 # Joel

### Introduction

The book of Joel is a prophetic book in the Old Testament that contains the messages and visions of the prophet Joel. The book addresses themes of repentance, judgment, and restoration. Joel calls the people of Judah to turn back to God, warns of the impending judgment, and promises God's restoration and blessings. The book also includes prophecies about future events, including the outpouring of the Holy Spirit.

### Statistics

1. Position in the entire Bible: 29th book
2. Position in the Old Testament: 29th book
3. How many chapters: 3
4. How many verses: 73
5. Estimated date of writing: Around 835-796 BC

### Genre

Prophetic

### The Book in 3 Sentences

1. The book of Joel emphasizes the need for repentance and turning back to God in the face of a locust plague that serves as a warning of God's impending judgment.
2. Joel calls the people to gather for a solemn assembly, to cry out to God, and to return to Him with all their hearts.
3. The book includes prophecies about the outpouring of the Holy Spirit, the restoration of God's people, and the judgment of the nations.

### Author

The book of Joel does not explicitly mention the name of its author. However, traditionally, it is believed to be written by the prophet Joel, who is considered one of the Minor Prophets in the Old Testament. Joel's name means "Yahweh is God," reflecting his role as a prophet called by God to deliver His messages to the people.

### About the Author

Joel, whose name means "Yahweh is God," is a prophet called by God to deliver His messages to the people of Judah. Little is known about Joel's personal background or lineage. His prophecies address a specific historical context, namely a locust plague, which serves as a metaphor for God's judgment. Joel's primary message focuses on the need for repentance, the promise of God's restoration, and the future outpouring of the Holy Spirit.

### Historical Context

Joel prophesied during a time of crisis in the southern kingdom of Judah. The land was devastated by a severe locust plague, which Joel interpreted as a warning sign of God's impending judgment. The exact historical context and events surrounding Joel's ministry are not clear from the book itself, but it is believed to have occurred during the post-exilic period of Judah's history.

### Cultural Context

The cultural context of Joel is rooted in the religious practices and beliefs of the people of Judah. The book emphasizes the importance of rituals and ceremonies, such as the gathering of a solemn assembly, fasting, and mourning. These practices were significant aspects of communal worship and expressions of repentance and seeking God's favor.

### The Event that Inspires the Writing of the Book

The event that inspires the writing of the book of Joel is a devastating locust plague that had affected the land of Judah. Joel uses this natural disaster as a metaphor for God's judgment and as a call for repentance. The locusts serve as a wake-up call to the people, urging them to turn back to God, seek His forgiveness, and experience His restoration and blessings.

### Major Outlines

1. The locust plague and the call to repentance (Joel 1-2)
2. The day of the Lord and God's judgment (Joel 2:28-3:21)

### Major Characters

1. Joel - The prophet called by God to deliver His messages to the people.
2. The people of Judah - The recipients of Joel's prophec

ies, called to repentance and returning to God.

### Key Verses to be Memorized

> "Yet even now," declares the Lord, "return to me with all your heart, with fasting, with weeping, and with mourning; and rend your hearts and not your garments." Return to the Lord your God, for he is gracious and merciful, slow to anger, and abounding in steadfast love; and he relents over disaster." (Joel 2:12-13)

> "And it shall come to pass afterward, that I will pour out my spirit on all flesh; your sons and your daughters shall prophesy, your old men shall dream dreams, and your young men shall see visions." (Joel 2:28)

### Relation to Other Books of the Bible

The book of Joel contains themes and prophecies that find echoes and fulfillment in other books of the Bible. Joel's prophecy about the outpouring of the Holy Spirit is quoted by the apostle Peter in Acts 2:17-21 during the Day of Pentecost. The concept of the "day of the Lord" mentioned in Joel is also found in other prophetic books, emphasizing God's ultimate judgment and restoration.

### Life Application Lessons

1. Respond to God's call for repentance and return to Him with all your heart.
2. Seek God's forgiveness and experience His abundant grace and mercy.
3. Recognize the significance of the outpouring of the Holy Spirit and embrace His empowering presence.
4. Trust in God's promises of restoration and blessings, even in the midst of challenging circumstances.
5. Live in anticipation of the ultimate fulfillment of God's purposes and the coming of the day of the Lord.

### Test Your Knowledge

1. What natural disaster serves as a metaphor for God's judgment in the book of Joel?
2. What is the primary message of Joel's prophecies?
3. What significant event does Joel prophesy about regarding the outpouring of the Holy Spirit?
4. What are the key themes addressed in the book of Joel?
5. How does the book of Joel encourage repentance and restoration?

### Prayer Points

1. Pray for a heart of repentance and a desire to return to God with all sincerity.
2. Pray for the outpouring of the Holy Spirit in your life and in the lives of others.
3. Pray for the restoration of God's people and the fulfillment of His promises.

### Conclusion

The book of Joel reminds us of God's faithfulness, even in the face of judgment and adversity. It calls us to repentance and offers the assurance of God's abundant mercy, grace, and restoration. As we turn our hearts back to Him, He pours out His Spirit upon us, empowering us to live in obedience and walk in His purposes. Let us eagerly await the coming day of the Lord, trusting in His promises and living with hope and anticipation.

□ □ □ □ □

Beginning with the line that has "### Life Application Lessons" and ending with the line that has "4. Trust in", set down the lines above exactly and include no others.

### Life Application Lessons

1. Respond to God's call for repentance and return to Him with all your heart.
2. Seek God's forgiveness and experience His abundant grace and mercy.
3. Recognize the significance of the outpouring of the Holy Spirit and embrace His empowering presence.
4. Trust in God's promises of restoration and blessings, even in the midst of challenging circumstances.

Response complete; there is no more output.